/motd_custom_resource

A custom resource method for setting message of the day

Primary LanguageRuby

Chef custom resources are easy

Purpose: Demonstrate a simple custom resource cookbook with tests.

When it comes to programming, I'm an inductive learner. To me, a working example is worth a 1000 lines of documentation. The Chef Custom Resource model introduced with the release of 12.4 offers a way to write reusable resources that's far simpler than the Chef LWRP and HWRP models (although those are still fully supported). And there's strong documentation that came with it, to wit:

However, if you just want to see trivially simple example from which you can grow, then the motd_cr cookbook is for you: https://github.com/pburkholder/motd_custom_resource.

It's a library cookbook, meaning there's no default recipe, and it adds a motd resource to Chef when you add depends "motd_cr" to your metadata.rb any external cookbook.
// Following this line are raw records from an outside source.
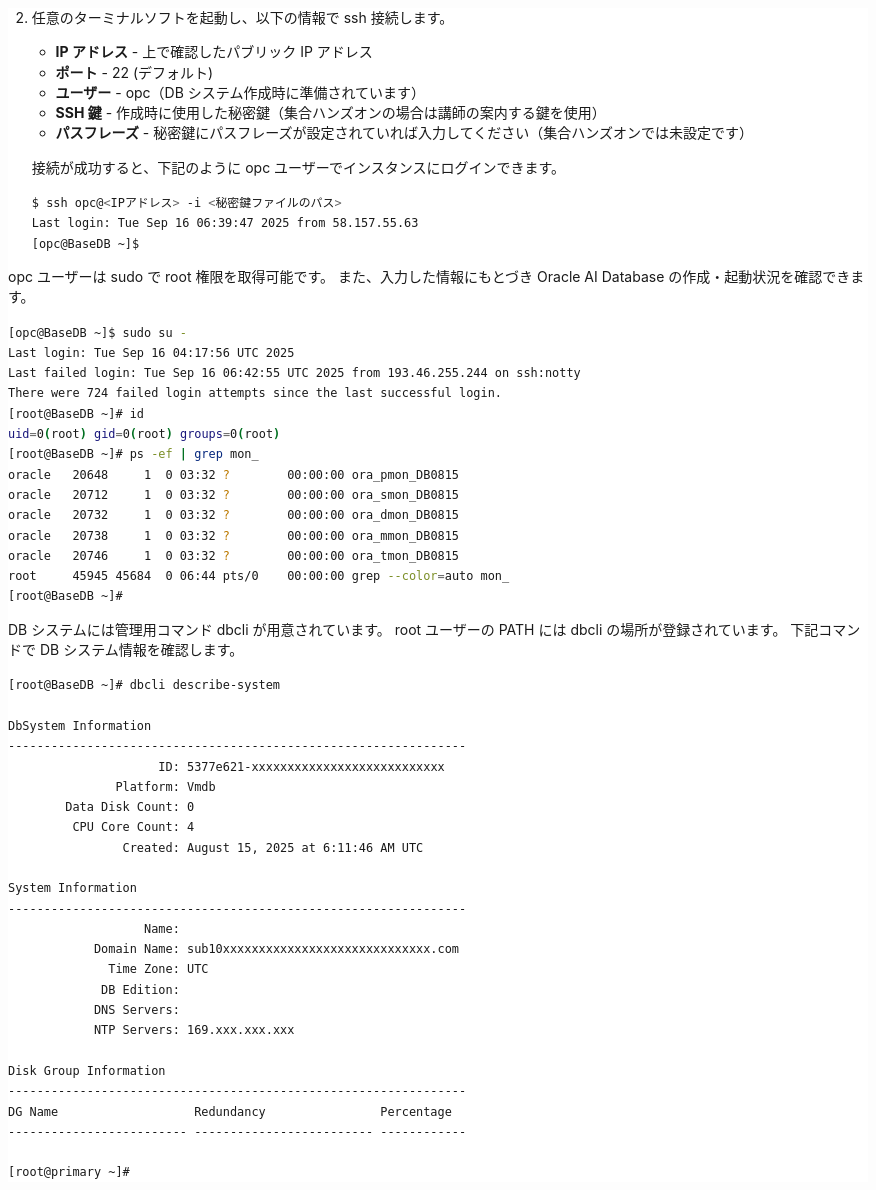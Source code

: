 2. 任意のターミナルソフトを起動し、以下の情報で ssh 接続します。

   - **IP アドレス** - 上で確認したパブリック IP アドレス
   - **ポート** - 22 (デフォルト)
   - **ユーザー** - opc（DB システム作成時に準備されています）
   - **SSH 鍵** - 作成時に使用した秘密鍵（集合ハンズオンの場合は講師の案内する鍵を使用）
   - **パスフレーズ** - 秘密鍵にパスフレーズが設定されていれば入力してください（集合ハンズオンでは未設定です）

   接続が成功すると、下記のように opc ユーザーでインスタンスにログインできます。

   ```sh
   $ ssh opc@<IPアドレス> -i <秘密鍵ファイルのパス>
   Last login: Tue Sep 16 06:39:47 2025 from 58.157.55.63
   [opc@BaseDB ~]$
   ```

opc ユーザーは sudo で root 権限を取得可能です。
また、入力した情報にもとづき Oracle AI Database の作成・起動状況を確認できます。

```sh
[opc@BaseDB ~]$ sudo su -
Last login: Tue Sep 16 04:17:56 UTC 2025
Last failed login: Tue Sep 16 06:42:55 UTC 2025 from 193.46.255.244 on ssh:notty
There were 724 failed login attempts since the last successful login.
[root@BaseDB ~]# id
uid=0(root) gid=0(root) groups=0(root)
[root@BaseDB ~]# ps -ef | grep mon_
oracle   20648     1  0 03:32 ?        00:00:00 ora_pmon_DB0815
oracle   20712     1  0 03:32 ?        00:00:00 ora_smon_DB0815
oracle   20732     1  0 03:32 ?        00:00:00 ora_dmon_DB0815
oracle   20738     1  0 03:32 ?        00:00:00 ora_mmon_DB0815
oracle   20746     1  0 03:32 ?        00:00:00 ora_tmon_DB0815
root     45945 45684  0 06:44 pts/0    00:00:00 grep --color=auto mon_
[root@BaseDB ~]#
```

DB システムには管理用コマンド dbcli が用意されています。
root ユーザーの PATH には dbcli の場所が登録されています。
下記コマンドで DB システム情報を確認します。

```
[root@BaseDB ~]# dbcli describe-system

DbSystem Information
----------------------------------------------------------------
                     ID: 5377e621-xxxxxxxxxxxxxxxxxxxxxxxxxxx
               Platform: Vmdb
        Data Disk Count: 0
         CPU Core Count: 4
                Created: August 15, 2025 at 6:11:46 AM UTC

System Information
----------------------------------------------------------------
                   Name:
            Domain Name: sub10xxxxxxxxxxxxxxxxxxxxxxxxxxxxx.com
              Time Zone: UTC
             DB Edition:
            DNS Servers:
            NTP Servers: 169.xxx.xxx.xxx

Disk Group Information
----------------------------------------------------------------
DG Name                   Redundancy                Percentage
------------------------- ------------------------- ------------

[root@primary ~]#
```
The relevant custom resource code is in resources/motd.rb, and it's merely this:

resource_name :motd
property :message, kind_of: String, name_property: true

action :create do
  file '/etc/motd' do
    content "#{message}\n"
    mode '0644'
  end
end

Yes, it's that's short.

The example cookbooks for testing are in tests/fixtures/cookbooks/test. Basically you use the resource like this:

motd 'Welcome to my message of the day'

And working tests are in tests/ and spec/. Running the kitchen and chefspec tests should convince you it works

I hope this helps you write your own custom resources complete with ChefSpec and Test-Kitchen tests

-- Peter

TESTS

Integration testing

kitchen test

(If you want to use this with the ultra-fast kitchen-dokken framework, do this first:)

export KITCHEN_LOCAL_YAML=.kitchen.dokken.yml
eval $(docker-machine env default)

Unit testing

ChefSpec and custom resource:

rspec spec/unit/recipes/default_spec.rb

Anticipated Questions:

What about load_current_value and converge_by?

These aren't generally needed if your custom resource comprises a collection of native chef resources, since each of them will compare the current state to the desired state and take no action when none is needed.

When you are building new resources from Ruby code then you'll need the above methods so your resource follows the test-and-repair approach (idempotency).

Why doesn't --why-run work as expected?

It's a bug: chef/chef#4537

Doesn't the resource need an action :destroy?

Sure - fork this and write it. It's a learning exercise, not something I expect anyone to use.

What about poise-style testing?

Oh that -- to minimize confusion I've moved it to the poise tag and poise-dev branch of this repo. Look there for more info.